Even for open source projects, Linux was something new. This kind of distributed, open development process stood in stark contrast to the closed, secretive development processes of commercial software shops, and even university labs. It was one thing to build something and allow the code to be tinkered with, but quite another to build something major, like an operating system, using the efforts of hundreds of developers all over the world.

This new paradigm for software production attracted the attention of Eric S. Raymond. Raymond was the developer of an open source program called Sendmail, and had long been interested in the culture of the hackers. He wrote several influential pieces drawing together the ethos of this community, most notably “The Hacker’s Dictionary” . Raymond observed the success of the Linux developers in creating a cheap, portable, stable version of UNIX, and codified what we saw as the differences in development between this and traditional, closed shop types of development. These observations were codified in “The Cathedral and the Bazaar” , which remains an important introduction to how open source projects develop and operate.

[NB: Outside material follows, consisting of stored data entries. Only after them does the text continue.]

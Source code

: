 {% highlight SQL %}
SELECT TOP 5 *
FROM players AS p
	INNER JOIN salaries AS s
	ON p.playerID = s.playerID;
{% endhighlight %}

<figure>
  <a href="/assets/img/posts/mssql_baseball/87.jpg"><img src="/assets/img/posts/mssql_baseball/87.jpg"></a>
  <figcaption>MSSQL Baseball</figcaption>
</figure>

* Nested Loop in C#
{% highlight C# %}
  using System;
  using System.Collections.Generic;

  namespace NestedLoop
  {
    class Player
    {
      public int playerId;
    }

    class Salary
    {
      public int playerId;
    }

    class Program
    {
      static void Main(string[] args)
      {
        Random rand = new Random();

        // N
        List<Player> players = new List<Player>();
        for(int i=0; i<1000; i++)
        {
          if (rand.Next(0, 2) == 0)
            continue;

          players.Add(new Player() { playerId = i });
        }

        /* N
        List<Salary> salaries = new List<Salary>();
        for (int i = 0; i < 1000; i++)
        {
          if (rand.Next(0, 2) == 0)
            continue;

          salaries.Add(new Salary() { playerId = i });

The World Wide Web and Netscape


Almost paradoxically, Netscape has helped and hindered the OSS movement. The first Web browser, Mosaic, was developed at University of Illinois Champaign-Urbana at the National Center for Supercomputing Applications (NCSA). It was government endorsed, and open. Netscape, founded in part by people who had worked on developing the Mosaic browser, set out to deliberately create an alternative to Mosaic, which they named Mozilla (Mosaic-Killer).

Not only did they manage to create this closed version of an open browser, but Netscape then ignored the University of Illinois Champaign-Urbana’s demands for royalties and flooded the Internet with free versions of their software. Effectively, they undercut university control of an open browser standard and replaced it with something proprietary and closed. The U.S. government could have pursued legal action but did not. Champaign-Urbana, lacking support from the U.S. Prosecutor’s office dropped their suit as well, and Netscape succeeded in commercializing the Web.

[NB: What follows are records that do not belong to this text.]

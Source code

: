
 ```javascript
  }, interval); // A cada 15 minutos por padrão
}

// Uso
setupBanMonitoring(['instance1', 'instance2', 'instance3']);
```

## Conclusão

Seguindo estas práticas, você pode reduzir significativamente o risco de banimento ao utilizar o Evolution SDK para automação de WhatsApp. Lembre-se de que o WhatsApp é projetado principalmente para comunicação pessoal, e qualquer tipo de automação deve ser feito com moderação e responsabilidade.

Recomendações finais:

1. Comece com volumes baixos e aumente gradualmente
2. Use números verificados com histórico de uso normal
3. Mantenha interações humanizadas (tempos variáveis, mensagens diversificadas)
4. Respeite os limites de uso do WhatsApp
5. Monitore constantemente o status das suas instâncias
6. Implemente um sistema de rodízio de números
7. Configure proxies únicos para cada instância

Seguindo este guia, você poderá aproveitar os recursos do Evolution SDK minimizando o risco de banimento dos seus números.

In January of 1998, Netscape announced they were going to open the source code for the new Netscape browser software, and invited the open source community to participate in its development. Pressure from Microsoft’s Internet Explorer had the Netscape management looking for a way to compete against the software giant, and quoted “The Cathedral and the Bazaar” as inspiration for the decision.

Open Source In 1998


Netscape’s decision to open its source code caused a significant chain of events. The decision was announced in January 1998. In February 1998, Eric Raymond consulted with Netscape on how best to organize their efforts. It was there that he decided that the free software movement was in danger of obsolescence, or at least serious delay, if it continued to distance itself from the commercial sector. The term “free” with its mixed connotations was hobbling the movement.

A meeting of leaders of the Free Software movement on March 7, 1998 convened to discuss the future of the movement. They determined, with the exception of Stallman, that free software as a term had to be abandoned, and the term “open source” was recommended instead.

At the same meeting, a program of memetic engineering was also established. There were already some infrastructure pieces in place, like Slashdot, Freshmeat and Sourceforge, but the newly crafted Open Source Initiative wanted to extend the conversation into the public sphere. By the end of April 1998, articles on “Open Source” appeared in the Economist, the New York Times and Salon, as well as many of the technical journals.

A watershed moment for the new Open Source movement happened in October of 1998 when Raymond released “The Halloween Documents” which were internal Microsoft memoranda outlining the potential threat of open source to the software giant. Open source had arrived.

Ethics of OSS

Open Source vs. Free Software


The Open Source Initiative and the Free Software Foundation have an ambivalent relationship as they both act as proponents of similar ideas. Richard Stallman of the FSF feels that the term “Open Source” betrays the nature of the free software movement.